Si voyager n’est pas un vain mot, l’admettre dans son esprit l’est tout autre. Se réveiller un matin le corps perlés de sueur, les mains moites et la respiration suffocante avec cette étrange sensation d’être juste…perdu. Dans l’immensité d’une nature. Une nature que l’on contemple où de vivants piliers laissent parfois sortir de confuses paroles qui bercent votre être à tout jamais.
Mes pieds m’ont transporté pendant toute une semaine dans une traversée d’un monde inconnu, et pourtant si proche (géographiquement) de moi.
Samedi dix-huit décembre deux mille dix, il est sept heures, la température ambiante est moins agressive qu’à l’accoutumé, mais la sonnerie de mon réveil toujours autant. Mon lit transpire encore une nuit tiède béninoise, une de plus… J’ai réussi à poser mon premier pied sur le carrelage chaud de ma chambre beige. Inutile de parler de ma coiffure (que je croise dans le miroir), que j’évite, depuis quelques mois, d’entretenir pour des raisons qui dépassent votre entendement et surtout le mien, mais qui m’apparait tellement plus glamour après cette douche froide. Quelques mèches se détachent pour commencer à former naturellement des tortillons de cheveux qui aspirent à devenir, un jour, des petites dreadlocks naturelles. Un brossage de dent, un peu de crème revitalisante 3 en 1 (faut bien rester soi-même malgré tout), un roulement de tambour avec quatre cotons tiges, un hérissement de poils réveillés par ce déodorant ice-fresh Rexonana for Men Quinenveuledubienaleurpot, un caleçon propre, un jean « presque » propre, chausset….pardon…sockets à rayures orange et blanche, un tunnel à travers les mailles d’un tee-shirt blanc à manches longues, et hop… I’m ready ! Il est sept heures vingt-trois minutes…

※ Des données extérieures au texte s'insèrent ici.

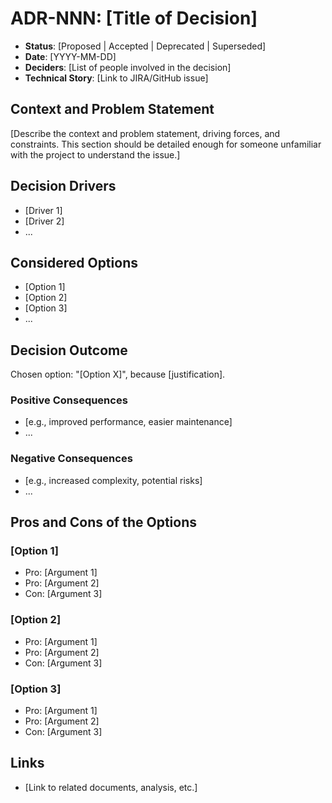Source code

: # ADR-NNN: [Title of Decision]

- **Status**: [Proposed | Accepted | Deprecated | Superseded]
- **Date**: [YYYY-MM-DD]
- **Deciders**: [List of people involved in the decision]
- **Technical Story**: [Link to JIRA/GitHub issue]

## Context and Problem Statement

[Describe the context and problem statement, driving forces, and constraints. This section should be detailed enough for someone unfamiliar with the project to understand the issue.]

## Decision Drivers

- [Driver 1]
- [Driver 2]
- ...

## Considered Options

- [Option 1]
- [Option 2]
- [Option 3]
- ...

## Decision Outcome

Chosen option: "[Option X]", because [justification].

### Positive Consequences

- [e.g., improved performance, easier maintenance]
- ...

### Negative Consequences

- [e.g., increased complexity, potential risks]
- ...

## Pros and Cons of the Options

### [Option 1]

- Pro: [Argument 1]
- Pro: [Argument 2]
- Con: [Argument 3]

### [Option 2]

- Pro: [Argument 1]
- Pro: [Argument 2]
- Con: [Argument 3]

### [Option 3]

- Pro: [Argument 1]
- Pro: [Argument 2]
- Con: [Argument 3]

## Links

- [Link to related documents, analysis, etc.]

J’ai soigneusement préparé la veille au soir tout mon attirail de touristo-photo-cameraman. Les batteries de ces deux merveilles de technologie sont à bloc et prêtent à subir quelques jours de folie dans mes mains tremblantes à l’idée de commencer ce week-end en se disant que lundi se sera toujours les vacances, et cela jusqu’au lundi suivant. Une semaine chargée s’annonce; en date déjà, avec mon anniversaire et noël (c’est déjà pas mal); en programme aussi, une matinée au marché de Porto-Novo avec un cirque, 3 jours en retraite au bord du lac Aheme avec Jean-Lou, un anniversaire à caler, un réveillon à programmer et un nouvel an à anticiper ; une semaine chargée en vie tout simplement. Sourire aux lèvres, sac sur les épaules, je prends le soin de mettre quelques pièces dans ma poche pour payer le zem qui m’amènera au point de ralliement de la troupe de cirque. Sans oublier de saluer les quelques commerçant de ma von, qui me reconnaissent sûrement par ma couleur de peau très mate, je monte sur la moto et traverse Cotonou pour me rendre au cœur du marché Dantokpa, où rapidement les jeunes du cirque arrivent pour finalement se diriger vers la « gare routière » du coin…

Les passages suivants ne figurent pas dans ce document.